Передо мной сидела женщина, невысокая, полная, с астматической одышкой, немолодая, мать двух уже двадцатипятилетних близнецов-дочерей, женщина, прожившая трудную жизнь и, несмотря ни на что, сохранившая и на удивление светлый взгляд на вещи, и дар искреннего, деятельного сочувствия людям...
Чего-чего только не было в ее жизни!.. Но люди по-разному помнят прошлое: одни видят в нем источник горьких скорбей и сожалений, другие вычленяют моменты светлые, поэтические, улыбчивые – так именно вспоминает Антонина Николаевна о своей юности на маленькой станции в семье железнодорожного рабочего, стрелочника. Тут она и «записалась в пионеры» (в те времена – акт куда ответственней и значительней, чем ныне!), и преподавала на курсах ликбеза («Внученька, крючок или петельку ставить?..»), и даже – да, да, было и такое! – уже работая учительницей в младших классах, вступила в соцсоревнование с собственным отцом. Сейчас это может показаться наивным, но тогда... Тогда каждый из них обязался добиться всесторонне высоких показателей в своей сфере, и листок с подробными условиями был вывешен для всеобщего ознакомления – за ходом дел следила вся станция. Здесь хорошо знали и дочь, и отца – скромного, честного, работящего человека. Он не отличался образованностью, но передал дочери свою любовь к литературе, музыке. Его брата – красного комиссара повесили белогвардейцы, сам же он погиб в конце тридцатых годов...
...Она плакала, вспоминая о той давней, исчезнувшей юности, но, кажется мне, где-то там, в тех отдаленных временах,– корни ее сердечной умудренности, ее чистейшего, трепетного беспокойства за судьбы, за души других людей.
Я намеренно употребил это еще недавно считавшееся несколько архаичным, а ныне все более обретающее полноправность слово – душа. Видимо, существуют, обозначаемые этим словом, такие стороны или толщи человеческой психики, которые остаются не исчерпанными – ни заботой о производстве, ни постижением точных наук, ни – тем более – клубной, скажем, работой или упражнениями в спорте... Бывает, вероятно, у каждого своя необходимость в тонком сердечном разговоре, иногда просто в человеке, который выслушает и поймет самую потаенную твою исповедь – и никаким собранием, заводским или цеховым, этого человека не заменишь. Я видел Антонину Николаевну и на оперативке у директора, и на занятиях политпросвещенческого кружка, и в цехах – но, кажется мне, одной из существеннейших, никем и ничем не дублируемых проявлений ее деятельности на газобетонном считают вот это: поговорить, посоветовать, помочь в самом трудно разрешимом... Потому и идут к ней те, кто постарше, и те, кто помоложе,– и с сомнениями, и с жалобами, и с радостями, раскрываясь в том, в чем никому другому бы не раскрылись.

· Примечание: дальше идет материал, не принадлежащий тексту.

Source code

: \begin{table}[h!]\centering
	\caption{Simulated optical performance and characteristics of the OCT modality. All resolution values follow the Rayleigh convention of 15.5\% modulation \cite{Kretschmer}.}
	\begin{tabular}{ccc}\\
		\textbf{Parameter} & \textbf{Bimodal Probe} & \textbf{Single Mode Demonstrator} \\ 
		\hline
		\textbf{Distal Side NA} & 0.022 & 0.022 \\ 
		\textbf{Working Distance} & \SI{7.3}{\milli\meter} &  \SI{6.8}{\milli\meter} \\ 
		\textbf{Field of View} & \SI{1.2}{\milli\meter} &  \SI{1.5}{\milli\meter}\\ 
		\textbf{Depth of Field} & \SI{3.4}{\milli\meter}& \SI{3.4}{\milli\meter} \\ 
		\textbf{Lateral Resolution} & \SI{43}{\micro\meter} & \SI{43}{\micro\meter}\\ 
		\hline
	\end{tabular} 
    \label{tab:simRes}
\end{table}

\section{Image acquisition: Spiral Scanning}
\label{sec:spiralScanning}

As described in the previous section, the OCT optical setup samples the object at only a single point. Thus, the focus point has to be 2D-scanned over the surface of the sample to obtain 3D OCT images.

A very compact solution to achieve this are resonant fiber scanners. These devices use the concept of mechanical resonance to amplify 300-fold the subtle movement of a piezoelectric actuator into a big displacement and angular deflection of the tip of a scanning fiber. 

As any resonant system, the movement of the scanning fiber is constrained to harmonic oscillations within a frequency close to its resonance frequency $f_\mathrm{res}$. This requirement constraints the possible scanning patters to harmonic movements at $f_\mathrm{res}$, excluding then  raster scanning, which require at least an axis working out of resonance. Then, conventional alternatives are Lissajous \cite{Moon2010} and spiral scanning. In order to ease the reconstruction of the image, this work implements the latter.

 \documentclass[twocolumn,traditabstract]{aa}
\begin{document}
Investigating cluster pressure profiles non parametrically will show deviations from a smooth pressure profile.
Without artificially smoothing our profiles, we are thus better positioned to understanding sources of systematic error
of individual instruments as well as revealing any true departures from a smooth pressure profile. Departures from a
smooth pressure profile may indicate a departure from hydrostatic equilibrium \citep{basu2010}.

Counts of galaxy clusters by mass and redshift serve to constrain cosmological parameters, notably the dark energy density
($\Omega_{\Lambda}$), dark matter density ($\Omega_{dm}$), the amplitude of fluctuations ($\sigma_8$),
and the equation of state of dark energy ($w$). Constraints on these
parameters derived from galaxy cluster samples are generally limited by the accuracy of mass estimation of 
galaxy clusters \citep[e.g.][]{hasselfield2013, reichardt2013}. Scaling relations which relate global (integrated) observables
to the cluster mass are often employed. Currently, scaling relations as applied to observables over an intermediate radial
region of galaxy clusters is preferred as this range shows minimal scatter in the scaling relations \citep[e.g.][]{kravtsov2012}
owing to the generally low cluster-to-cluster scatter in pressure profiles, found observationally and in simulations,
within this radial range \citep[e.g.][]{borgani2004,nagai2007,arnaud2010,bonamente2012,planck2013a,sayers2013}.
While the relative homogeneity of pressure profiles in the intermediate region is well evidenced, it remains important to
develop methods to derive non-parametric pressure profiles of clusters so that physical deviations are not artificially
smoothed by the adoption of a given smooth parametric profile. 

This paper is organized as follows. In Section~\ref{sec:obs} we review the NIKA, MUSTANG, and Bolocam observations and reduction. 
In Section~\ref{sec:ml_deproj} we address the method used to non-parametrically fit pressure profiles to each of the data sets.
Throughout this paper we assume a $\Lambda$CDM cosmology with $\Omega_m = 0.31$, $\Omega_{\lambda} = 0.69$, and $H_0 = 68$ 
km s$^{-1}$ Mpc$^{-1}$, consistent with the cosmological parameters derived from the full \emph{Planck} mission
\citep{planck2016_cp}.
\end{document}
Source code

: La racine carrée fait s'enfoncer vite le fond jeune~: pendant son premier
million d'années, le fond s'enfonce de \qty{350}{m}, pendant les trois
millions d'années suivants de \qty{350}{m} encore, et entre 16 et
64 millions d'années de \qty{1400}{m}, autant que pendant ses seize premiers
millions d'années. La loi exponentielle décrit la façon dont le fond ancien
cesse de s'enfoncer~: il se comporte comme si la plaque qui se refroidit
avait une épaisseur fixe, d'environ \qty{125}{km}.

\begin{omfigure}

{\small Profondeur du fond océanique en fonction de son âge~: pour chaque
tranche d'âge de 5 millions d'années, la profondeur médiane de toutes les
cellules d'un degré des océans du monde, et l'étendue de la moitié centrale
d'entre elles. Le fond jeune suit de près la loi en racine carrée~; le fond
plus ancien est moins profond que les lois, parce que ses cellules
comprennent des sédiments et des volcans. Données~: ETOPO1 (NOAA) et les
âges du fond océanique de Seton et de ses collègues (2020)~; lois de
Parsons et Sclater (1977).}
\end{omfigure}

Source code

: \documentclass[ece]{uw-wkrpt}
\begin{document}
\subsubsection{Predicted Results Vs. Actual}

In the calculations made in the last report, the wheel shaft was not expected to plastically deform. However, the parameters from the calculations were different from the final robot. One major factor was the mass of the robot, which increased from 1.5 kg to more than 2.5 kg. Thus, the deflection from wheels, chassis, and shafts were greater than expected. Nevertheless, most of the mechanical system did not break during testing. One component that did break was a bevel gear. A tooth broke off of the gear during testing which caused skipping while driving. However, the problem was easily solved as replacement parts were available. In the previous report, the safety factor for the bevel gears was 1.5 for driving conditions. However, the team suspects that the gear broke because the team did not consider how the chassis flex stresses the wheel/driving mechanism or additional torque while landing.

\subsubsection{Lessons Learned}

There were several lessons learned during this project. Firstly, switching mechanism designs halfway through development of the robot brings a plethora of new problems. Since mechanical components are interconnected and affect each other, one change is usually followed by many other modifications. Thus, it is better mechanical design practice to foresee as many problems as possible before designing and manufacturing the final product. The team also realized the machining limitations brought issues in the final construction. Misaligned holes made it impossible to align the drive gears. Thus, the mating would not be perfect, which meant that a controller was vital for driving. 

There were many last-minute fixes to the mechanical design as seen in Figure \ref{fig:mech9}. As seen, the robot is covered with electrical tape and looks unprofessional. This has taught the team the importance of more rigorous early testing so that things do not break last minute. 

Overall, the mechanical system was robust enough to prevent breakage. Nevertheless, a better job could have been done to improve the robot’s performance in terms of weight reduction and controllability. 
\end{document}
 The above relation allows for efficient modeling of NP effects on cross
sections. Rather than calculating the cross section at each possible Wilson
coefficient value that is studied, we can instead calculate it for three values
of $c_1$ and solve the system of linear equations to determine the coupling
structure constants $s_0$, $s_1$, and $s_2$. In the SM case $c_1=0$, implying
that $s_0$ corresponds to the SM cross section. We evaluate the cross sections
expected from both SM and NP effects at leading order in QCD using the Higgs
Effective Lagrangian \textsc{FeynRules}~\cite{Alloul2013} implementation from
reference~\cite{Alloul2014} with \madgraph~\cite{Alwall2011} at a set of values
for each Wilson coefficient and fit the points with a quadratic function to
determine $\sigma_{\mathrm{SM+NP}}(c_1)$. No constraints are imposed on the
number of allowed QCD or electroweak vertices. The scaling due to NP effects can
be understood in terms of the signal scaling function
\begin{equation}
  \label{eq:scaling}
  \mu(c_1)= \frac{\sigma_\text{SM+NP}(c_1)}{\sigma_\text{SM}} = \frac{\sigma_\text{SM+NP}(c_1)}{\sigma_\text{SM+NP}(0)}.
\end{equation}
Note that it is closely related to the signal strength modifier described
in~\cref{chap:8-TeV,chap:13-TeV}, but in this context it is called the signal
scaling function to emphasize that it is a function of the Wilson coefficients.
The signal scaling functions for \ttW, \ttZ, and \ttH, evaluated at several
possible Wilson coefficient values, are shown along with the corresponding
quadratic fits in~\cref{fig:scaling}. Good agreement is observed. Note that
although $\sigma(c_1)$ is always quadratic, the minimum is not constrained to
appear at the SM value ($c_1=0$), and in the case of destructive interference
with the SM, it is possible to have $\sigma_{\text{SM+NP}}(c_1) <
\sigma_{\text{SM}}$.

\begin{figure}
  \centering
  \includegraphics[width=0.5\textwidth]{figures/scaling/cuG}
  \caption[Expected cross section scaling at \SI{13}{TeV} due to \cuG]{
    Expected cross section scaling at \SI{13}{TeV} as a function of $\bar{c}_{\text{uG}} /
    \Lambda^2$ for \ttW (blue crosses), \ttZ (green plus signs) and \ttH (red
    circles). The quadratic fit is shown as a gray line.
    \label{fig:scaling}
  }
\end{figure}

О многих работниках газобетонного рассказала мне Антонина Николаевна, множество людей – и не по анкете лишь – знает она: знает их настроения, планы, бывала дома, знакома с женами, мужьями, детьми... Она же рассказала мне об Иване Васильевиче Прокофьеве, редакторе заводского «Прожектора».
Кстати говоря, о «Прожекторе» и его редакторе я слышал не только от Антонины Николаевны: дай бог любому изданию такую популярность, какой «Прожектор» пользуется на заводе. Его любят, его опасаются, при упоминании о нем начинают загадочно улыбаться: «А вы уже читали последний номер?..» И при этом чувствуется: если в ответ хотя бы несколько одобрительных слов о «Прожекторе» не скажешь – на тебя обидятся. Так что и помимо разговора с Антониной Николаевной мне было очевидно, какая роль отведена ему в заводской жизни. Но именно из беседы с ней выяснилось, что для Прокофьева заводская сатирическая газета – вовсе не просто очередная «нагрузка» или «поручение»...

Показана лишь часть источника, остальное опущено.